Ansitz 12
There are places where perfection doesn’t announce itself. It’s not on the map. It lies between two flavors, in the pause after the first bite, in the decision to leave something out, even though you could include it.
Das Ansitz12 in Lienz is such a place. A house with history that doesn’t live off it. A space that doesn’t want to impress, but to support. David Senfter cooks here as if attention were a form of respect – not for the technique, but for the product.
He is from East Tyrol and left early. At fifteen, out into kitchens where precision is not a stylistic device, but a prerequisite. Döllerer. Nickol. Winkler. Stations where you learn that taste is not created by adding something, but by stopping in time. Later South Tyrol, the Hebbo Wine & Deli on Lake Toblach. Gault&Millau named him there “Newcomer of the Year 2025”. One of the youngest in history.
Since autumn 2025, he has been completely on his own two feet. Together with his wife Anita, he runs the Ansitz12. Four toques right from the start, seventeen points, and a house that is suddenly more than a restaurant. His menu does not follow a fixed ritual: five courses, two of which are allowed to stay if they have left something behind. A memory as a structure, the rest changes.
Dry Aged Beetroot with Currants I Mustard Cress
by David Senfter
The dishes speak softly
A Dry Aged Red Beet with currants and mustard, not as a gesture, but as a concentration. A pointed cabbage with pear, paprika and fennel cress, freshness that does not show, but holds. A cauliflower with granite and pea, temperature against texture, calm against tension.

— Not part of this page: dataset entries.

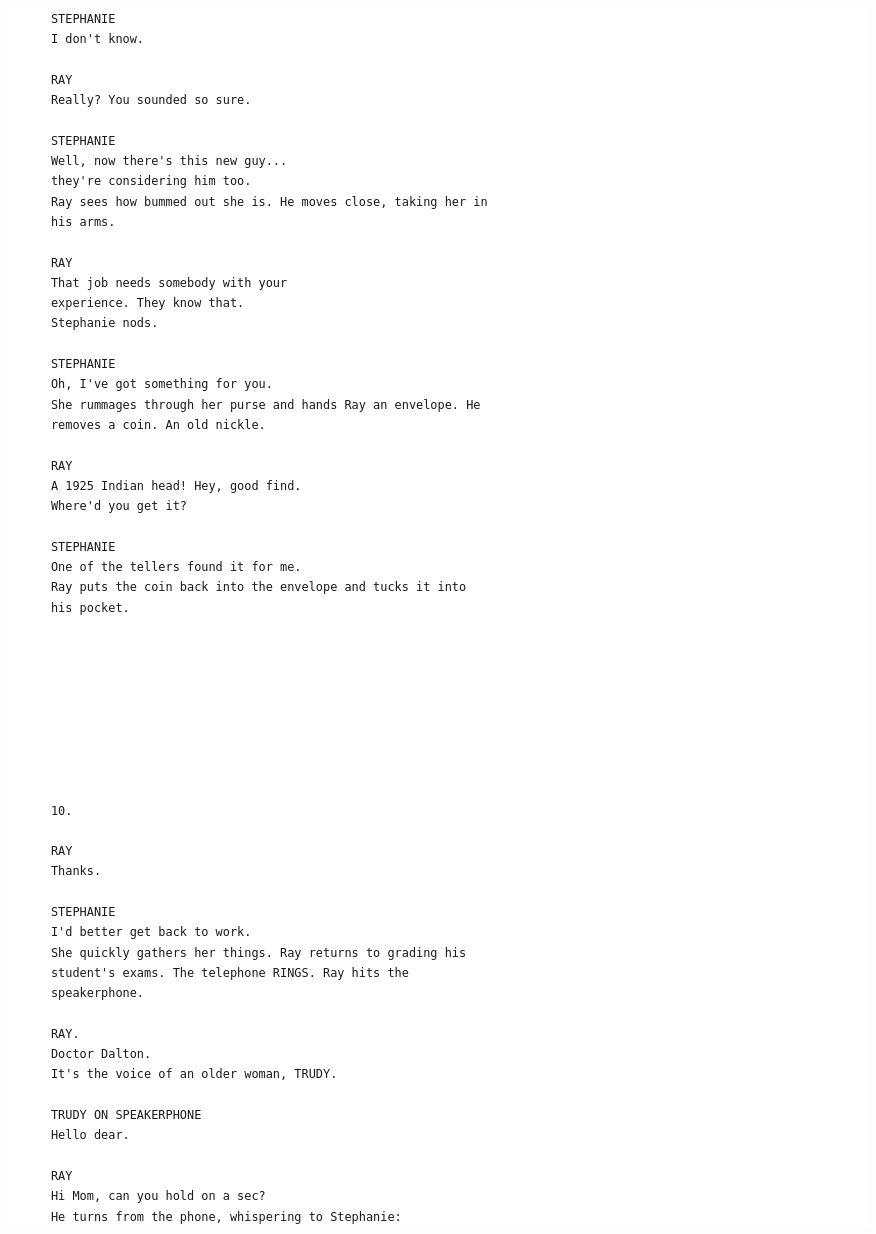           STEPHANIE
          I don't know.

          RAY
          Really? You sounded so sure.

          STEPHANIE
          Well, now there's this new guy...
          they're considering him too.
          Ray sees how bummed out she is. He moves close, taking her in 
          his arms.

          RAY
          That job needs somebody with your
          experience. They know that.
          Stephanie nods.

          STEPHANIE
          Oh, I've got something for you.
          She rummages through her purse and hands Ray an envelope. He
          removes a coin. An old nickle.

          RAY
          A 1925 Indian head! Hey, good find.
          Where'd you get it?

          STEPHANIE
          One of the tellers found it for me.
          Ray puts the coin back into the envelope and tucks it into
          his pocket.

          

          

          

          

          10.

          RAY
          Thanks.

          STEPHANIE
          I'd better get back to work.
          She quickly gathers her things. Ray returns to grading his
          student's exams. The telephone RINGS. Ray hits the
          speakerphone.

          RAY.
          Doctor Dalton.
          It's the voice of an older woman, TRUDY.

          TRUDY ON SPEAKERPHONE
          Hello dear.

          RAY
          Hi Mom, can you hold on a sec?
          He turns from the phone, whispering to Stephanie:
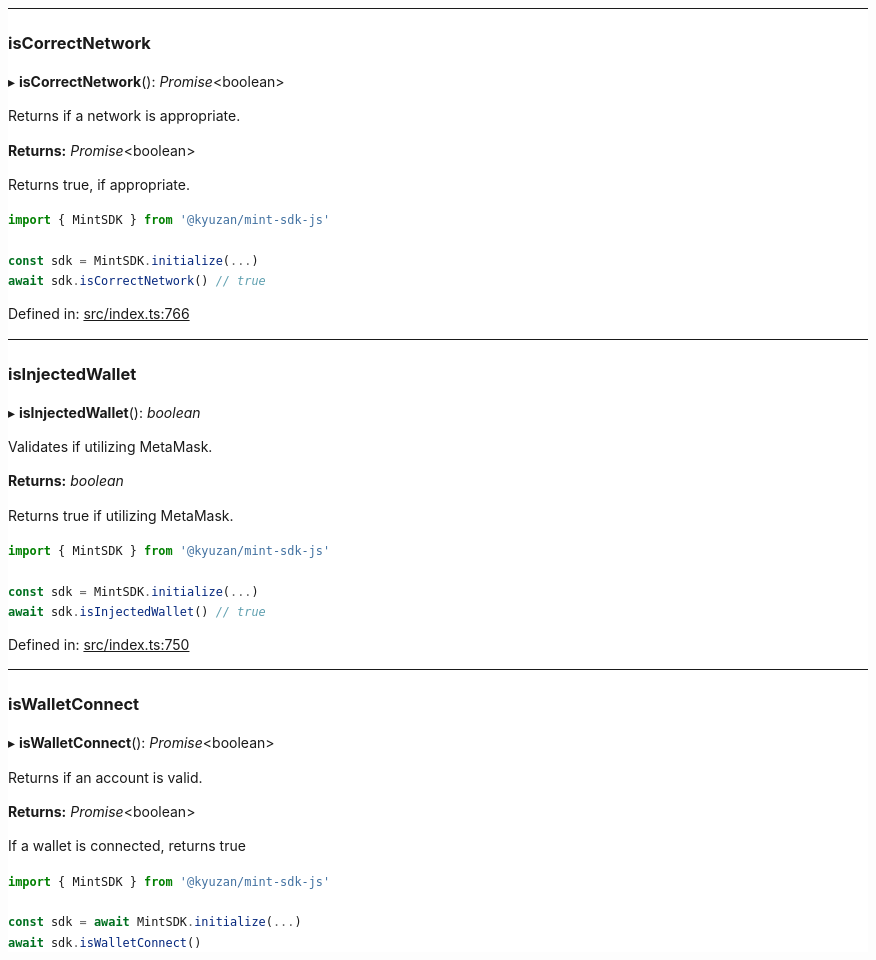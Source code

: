 ___

### isCorrectNetwork

▸ **isCorrectNetwork**(): *Promise*<boolean\>

Returns if a network is appropriate.


**Returns:** *Promise*<boolean\>

Returns true, if appropriate.


```typescript
import { MintSDK } from '@kyuzan/mint-sdk-js'

const sdk = MintSDK.initialize(...)
await sdk.isCorrectNetwork() // true
```

Defined in: [src/index.ts:766](https://github.com/KyuzanInc/annapurna-sdk-js/blob/5eef657/src/index.ts#L766)

___

### isInjectedWallet

▸ **isInjectedWallet**(): *boolean*

Validates if utilizing MetaMask.

**Returns:** *boolean*

Returns true if utilizing MetaMask.


```typescript
import { MintSDK } from '@kyuzan/mint-sdk-js'

const sdk = MintSDK.initialize(...)
await sdk.isInjectedWallet() // true
```

Defined in: [src/index.ts:750](https://github.com/KyuzanInc/annapurna-sdk-js/blob/5eef657/src/index.ts#L750)

___

### isWalletConnect

▸ **isWalletConnect**(): *Promise*<boolean\>

Returns if an account is valid.

**Returns:** *Promise*<boolean\>

If a wallet is connected, returns true

```typescript
import { MintSDK } from '@kyuzan/mint-sdk-js'

const sdk = await MintSDK.initialize(...)
await sdk.isWalletConnect()
```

For Senfter, perfection does not mean gloss, but harmony. That acidity opens without cutting. That sweetness carries without calming. That freshness does not taste green, but is close.
Perhaps it is here that his thinking touches on Herbeus Greens. In the idea that young leaves and fine greens are not decoration, but structure. That they give a dish contour, not color. That quality is not transported, but created. Herbeus works with this moment: with the right time, with growth that is not accelerated, but understood, with freshness that does not need to be explained because it is there.
At Ansitz12, this becomes an attitude. You can feel it when the space between two courses becomes quiet. In the self-evidence with which nothing has to be defended. In the concentration of a cook who prefers to balance rather than explain.
The Ansitz12 is not a stage for effects. It is a place for accuracy. For products that are allowed to set the tone. For a kitchen that does not want to convince, but remains.